自作ドラゴンクエストⅡ~悪霊の神々・28

 そろそろ昼になりそうだったので、二人は福引所へ向かうことにした。池を離れて賢者の庵に通じる小屋へ回り込むと、野良らしい白い小犬が、二人を見つけて駆け寄ってきた。
「あ、犬だ。かわいいなあ」
 尻尾を振り、さかんに吠えたてる小犬を見て、ロランがにっこりする。
「ロラン、犬が好きだもんね」
 ランドもしゃがんで手袋を脱ぎ、小犬に手を伸ばした。くんくんと指先の匂いをかぎ、小犬はちろりと先をなめた。
「あはは、かわいい、かわいい」
「そら、おいで。食べな」
 ロランは荷物から乾し肉を一枚出すと、小さくちぎって小犬の鼻先に近づけた。小犬は腹を空かせているらしく、目を輝かせて我慢できないとばかりに舌なめずりをしたが、おすわりの姿勢のまま、なぜか食いつこうとしない。尻尾はさかんに左右に振られているのだが。
「どうした? 人見知りしてるのかな」
「そんなことないよ。そういう犬は喜んで走ってこないし。……なんか、我慢してるみたいだけど?」
「うーん、仕方ない、しまうか」
 ロランが乾し肉を戻そうとすると、小犬はぱっと飛びついて、手から大きい方の乾し肉をさらってしまった。あっけに取られている隙に、がつがつと飲み込んでしまう。

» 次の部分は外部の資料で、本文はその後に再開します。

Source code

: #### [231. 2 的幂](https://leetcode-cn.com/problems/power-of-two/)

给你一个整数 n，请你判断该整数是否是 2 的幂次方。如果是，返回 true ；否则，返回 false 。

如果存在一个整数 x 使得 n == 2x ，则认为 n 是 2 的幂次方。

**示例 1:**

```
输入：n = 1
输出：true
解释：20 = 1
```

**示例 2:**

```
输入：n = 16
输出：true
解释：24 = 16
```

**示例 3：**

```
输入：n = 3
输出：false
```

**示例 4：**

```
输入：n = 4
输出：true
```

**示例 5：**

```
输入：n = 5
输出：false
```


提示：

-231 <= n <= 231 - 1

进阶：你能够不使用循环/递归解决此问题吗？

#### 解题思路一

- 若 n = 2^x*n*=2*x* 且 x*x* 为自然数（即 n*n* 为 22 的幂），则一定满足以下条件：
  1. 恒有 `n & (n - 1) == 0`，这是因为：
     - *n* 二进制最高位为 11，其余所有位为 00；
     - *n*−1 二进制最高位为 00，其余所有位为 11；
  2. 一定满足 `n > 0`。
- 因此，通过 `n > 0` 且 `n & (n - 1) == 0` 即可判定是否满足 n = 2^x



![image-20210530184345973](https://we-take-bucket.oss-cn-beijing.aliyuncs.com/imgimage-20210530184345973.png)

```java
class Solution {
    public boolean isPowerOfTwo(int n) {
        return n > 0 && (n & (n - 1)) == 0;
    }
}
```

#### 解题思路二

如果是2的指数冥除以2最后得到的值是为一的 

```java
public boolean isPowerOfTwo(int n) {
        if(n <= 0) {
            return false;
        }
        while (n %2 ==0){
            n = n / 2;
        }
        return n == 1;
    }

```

 ……すべて食べてしまってから、しまったという顔をした。上がっていた尻尾が垂れ、地面にぺたりと伏せて悲しそうに鼻で泣く。
「……お前、落ちこんでるのか? 変わったやつだなあ」
 よほどしつけの良い犬だったのか。ロランは笑って、小さな頭をなでてやった。
「いいよ、お前がおなかいっぱいになれば」
「ロラン、そろそろ……」
「ああ。ごめんな、行かなきゃ」
 ランドにうながされ、ロランは立ち上がった。小犬も慌てて立ち上がり、ロランの脚絆をかじって引いた。
「あ、こら。だめだよ」
 ロランはしきりに引っぱる小犬を足首から放し、目の前に抱き上げた。ふさふさした腹の下に目をやる。

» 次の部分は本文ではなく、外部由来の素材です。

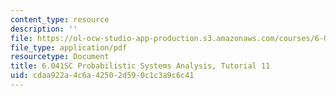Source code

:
 ```yaml
---
content_type: resource
description: ''
file: https://ol-ocw-studio-app-production.s3.amazonaws.com/courses/6-041sc-probabilistic-systems-analysis-and-applied-probability-fall-2013/cdaa922a4c6a42502d590c1c3a9c6c41_MIT6_041SCF13_tut11.pdf
file_type: application/pdf
resourcetype: Document
title: 6.041SC Probabilistic Systems Analysis, Tutorial 11
uid: cdaa922a-4c6a-4250-2d59-0c1c3a9c6c41
---
```

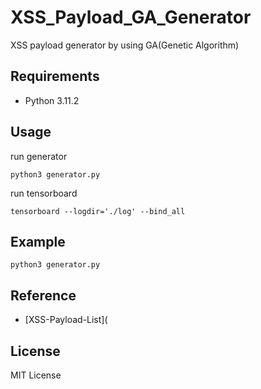 XSS_Payload_GA_Generator
========================
XSS payload generator by using GA(Genetic Algorithm)

## Requirements
- Python 3.11.2


## Usage
run generator
```
python3 generator.py
```

run tensorboard
```
tensorboard --logdir='./log' --bind_all
```

## Example
```
python3 generator.py
```

## Reference
- [XSS-Payload-List](

## License
MIT License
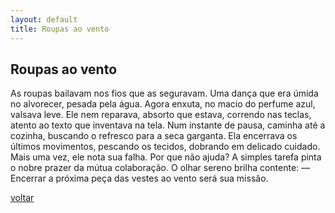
 ```yaml
---
layout: default
title: Roupas ao vento
--- 
```


## Roupas ao vento

As roupas bailavam nos fios que as seguravam. Uma dança que era úmida no alvorecer, pesada pela água. Agora enxuta, no macio do perfume azul, valsava leve. Ele nem reparava, absorto que estava, correndo nas teclas, atento ao texto que inventava na tela. Num instante de pausa, caminha até a cozinha, buscando o refresco para a seca garganta. Ela encerrava os últimos movimentos, pescando os tecidos, dobrando em delicado cuidado. Mais uma vez, ele nota sua falha. Por que não ajuda? A simples tarefa pinta o nobre prazer da mútua colaboração. O olhar sereno brilha contente: — Encerrar a próxima peça das vestes ao vento será sua missão.

[voltar](./)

「お前、女の子か。だめだぞ、女の子がそんなことし……てっ!」
 女の子と言ったとたん、小犬は猛烈に吠えて暴れ出した。じたばたと振った後ろ足がロランの顎を捉え、思いのほか強い蹴りにロランはのけぞった。思わず手を放すと、小犬はぺしゃりと肩から地面に落ちたが、転んだ痛みもものともせず、さっきと違う勢いで吠えまくる。
「なんか……怒らせたみたいだな……」
 ロランは痛む顎をさすった。言葉がわかるのかな、とランド。
「うーん……不思議な犬だなあ」
 ともかく、早く用事を済ませてムーンブルク城へ向かわなくてはならない。小犬は気になったが、やむを得ずその場に残して、市街地へ戻ることにする。
 だが、小犬はひょこひょこと二人の後をついてくるではないか。
「ああ、困ったなあ……こういうの、弱いんだよ」
 ロランがなるべく振り向かないようにランドに言うと、ランドも眉を寄せた。
「ぼくもだよ。……あ、もうやってるんじゃない?」
 福引所には、気の早い客が数人列を作っていた。
「はい、残念賞にもう一枚。また挑戦されますか?」
 普段は居酒屋の店主をしていると思われる、蝶ネクタイと白いシャツの小じゃれた男がきりもりしていた。残念賞の福引券をもらった男は、ちっと舌打ちをして断り、ぶつぶつ言いながらロラン達の脇を通り過ぎる。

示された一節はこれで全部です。